+++ Material to process +++
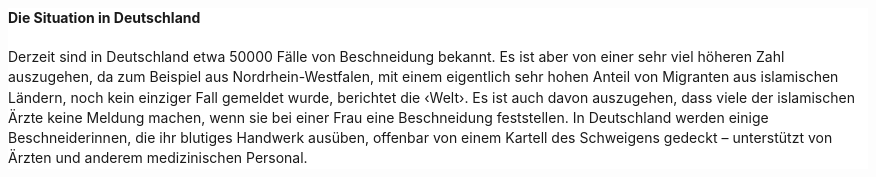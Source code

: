 #### Die Situation in Deutschland
Derzeit sind in Deutschland etwa 50000 Fälle von Beschneidung bekannt. Es ist aber von einer sehr viel höheren
Zahl auszugehen, da zum Beispiel aus Nordrhein-Westfalen, mit einem eigentlich sehr hohen Anteil von
Migranten aus islamischen Ländern, noch kein einziger Fall gemeldet wurde, berichtet die ‹Welt›.
Es ist auch davon auszugehen, dass viele der islamischen Ärzte keine Meldung machen, wenn sie bei einer Frau
eine Beschneidung feststellen.
In Deutschland werden einige Beschneiderinnen, die ihr blutiges Handwerk ausüben, offenbar von einem Kartell
des Schweigens gedeckt – unterstützt von Ärzten und anderem medizinischen Personal.
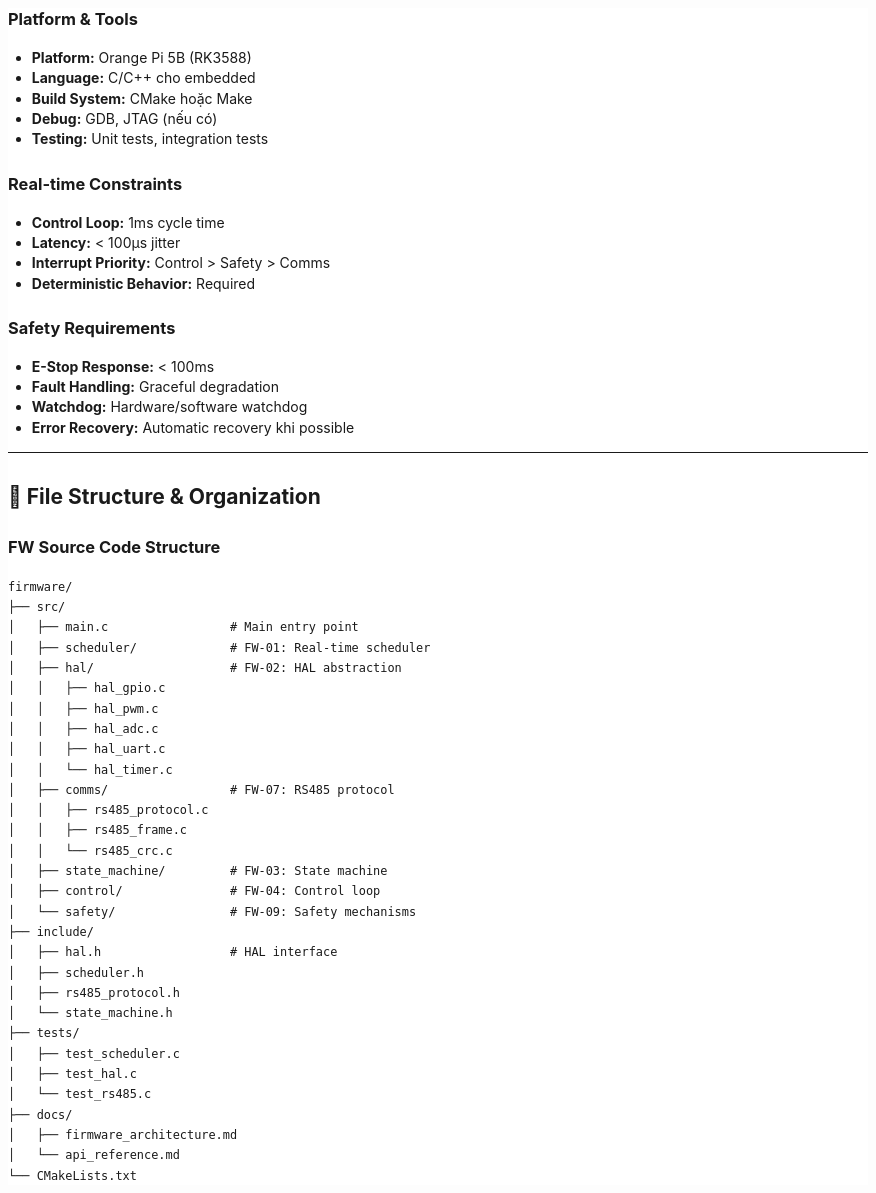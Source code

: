 ### **Platform & Tools**
- **Platform:** Orange Pi 5B (RK3588)
- **Language:** C/C++ cho embedded
- **Build System:** CMake hoặc Make
- **Debug:** GDB, JTAG (nếu có)
- **Testing:** Unit tests, integration tests

### **Real-time Constraints**
- **Control Loop:** 1ms cycle time
- **Latency:** < 100μs jitter
- **Interrupt Priority:** Control > Safety > Comms
- **Deterministic Behavior:** Required

### **Safety Requirements**
- **E-Stop Response:** < 100ms
- **Fault Handling:** Graceful degradation
- **Watchdog:** Hardware/software watchdog
- **Error Recovery:** Automatic recovery khi possible

---

## 📁 **File Structure & Organization**

### **FW Source Code Structure**
```
firmware/
├── src/
│   ├── main.c                 # Main entry point
│   ├── scheduler/             # FW-01: Real-time scheduler
│   ├── hal/                   # FW-02: HAL abstraction
│   │   ├── hal_gpio.c
│   │   ├── hal_pwm.c
│   │   ├── hal_adc.c
│   │   ├── hal_uart.c
│   │   └── hal_timer.c
│   ├── comms/                 # FW-07: RS485 protocol
│   │   ├── rs485_protocol.c
│   │   ├── rs485_frame.c
│   │   └── rs485_crc.c
│   ├── state_machine/         # FW-03: State machine
│   ├── control/               # FW-04: Control loop
│   └── safety/                # FW-09: Safety mechanisms
├── include/
│   ├── hal.h                  # HAL interface
│   ├── scheduler.h
│   ├── rs485_protocol.h
│   └── state_machine.h
├── tests/
│   ├── test_scheduler.c
│   ├── test_hal.c
│   └── test_rs485.c
├── docs/
│   ├── firmware_architecture.md
│   └── api_reference.md
└── CMakeLists.txt
```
+++
What to do:
What is needed is the number of lines in these entries that include the word "einer"; please give it alone.

Exercise result:
2